Google Groups no longer supports new Usenet posts or subscriptions. Historical content remains viewable.
Dismiss

Q: Convert std::string to std::wstring using std::ctype widen()

132 views
Skip to first unread message

Jeffrey Walton

unread,
Nov 25, 2006, 7:18:32 AM11/25/06
to
Hi All,

I've done a little homework (I've read responses to similar from P.J.
Plauger and Dietmar Kuehl), and wanted to verify with the Group. Over
in comp.lang.c++, I'm getting a lot of boot Microsoft answers (which
does not help me). Below is what I am performing (Stroustrup's Appendix
D recommendations won't compile in Microsoft VC++ 6.0).
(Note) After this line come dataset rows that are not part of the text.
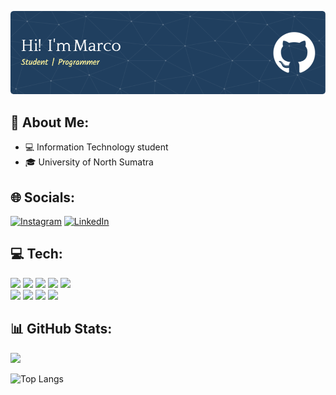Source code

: ![Marcoo](img/header1.png)

## 💫 About Me:

- 💻 Information Technology student
- 🎓 University of North Sumatra

## 🌐 Socials:
[![Instagram](https://img.shields.io/badge/Instagram-%23E4405F.svg?logo=Instagram&logoColor=white)](https://instagram.com/rivero3_) [![LinkedIn](https://img.shields.io/badge/LinkedIn-%230077B5.svg?logo=linkedin&logoColor=white)](https://linkedin.com/in/marco-rivero-hutagaol-4498b5341) 

<!-- Proudly created with GPRM ( https://gprm.itsvg.in ) -->

## 💻 Tech:

<img src="https://img.shields.io/badge/c++-%2300599C.svg?style=for-the-badge&logo=c%2B%2B&logoColor=white" /> <img src="https://img.shields.io/badge/dart-%230175C2.svg?style=for-the-badge&logo=dart&logoColor=white" /> <img src="https://img.shields.io/badge/html5-%23E34F26.svg?style=for-the-badge&logo=html5&logoColor=white" /> <img src="https://img.shields.io/badge/javascript-%23323330.svg?style=for-the-badge&logo=javascript&logoColor=%23F7DF1E" /> <img src="https://img.shields.io/badge/php-%23777BB4.svg?style=for-the-badge&logo=php&logoColor=white" /> <br/> <img src="https://img.shields.io/badge/bootstrap-%238511FA.svg?style=for-the-badge&logo=bootstrap&logoColor=white" /> <img src="https://img.shields.io/badge/Flutter-%2302569B.svg?style=for-the-badge&logo=Flutter&logoColor=white" /> <img src="https://img.shields.io/badge/laravel-%23FF2D20.svg?style=for-the-badge&logo=laravel&logoColor=white" /> <img src="https://img.shields.io/badge/tailwindcss-%2338B2AC.svg?style=for-the-badge&logo=tailwind-css&logoColor=white" />

## 📊 GitHub Stats:

![](https://nirzak-streak-stats.vercel.app/?user=marcohutagaol&theme=github_dark&hide_border=false)<br/>

![Top Langs](https://github-readme-stats.vercel.app/api/top-langs/?username=marcohutagaoll&langs_count=5&hide=css,html&theme=github_dark&layout=donut)


<!-- Proudly created with GPRM ( https://gprm.itsvg.in ) -->


<!-- Proudly created with GPRM ( https://gprm.itsvg.in ) -->

<!-- <picture>
  <source media="(prefers-color-scheme: dark)" srcset="https://raw.githubusercontent.com/rivero-3/rivero-3/output/pacman-contribution-graph-dark.svg">
  <source media="(prefers-color-scheme: light)" srcset="https://raw.githubusercontent.com/rivero-3/rivero-3/output/pacman-contribution-graph.svg">
  <img alt="pacman contribution graph" src="https://raw.githubusercontent.com/rivero-3/rivero-3/output/pacman-contribution-graph.svg">
</picture>

### -->

###
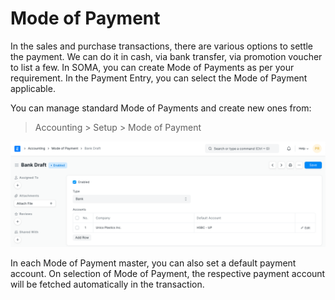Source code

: 
# Mode of Payment


In the sales and purchase transactions, there are various options to settle the payment. We can do it in cash, via bank transfer, via promotion voucher to list a few. In SOMA, you can create Mode of Payments as per your requirement. In the Payment Entry, you can select the Mode of Payment applicable.


You can manage standard Mode of Payments and create new ones from:



> 
> Accounting > Setup > Mode of Payment
> 
> 
> 


![reorder level](/files/mode-of-payments.png)


In each Mode of Payment master, you can also set a default payment account. On selection of Mode of Payment, the respective payment account will be fetched automatically in the transaction.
My question is in reference to MultiByte Character Sets. Will this code
perform as expected? I understand every problem has a simple and
elegant solution that is wrong.

I generally use US English or Unicode, so I don't encounter a lot of
issues others may see (a multibyte character using std::string). I have
verified it works with a Hello World sample.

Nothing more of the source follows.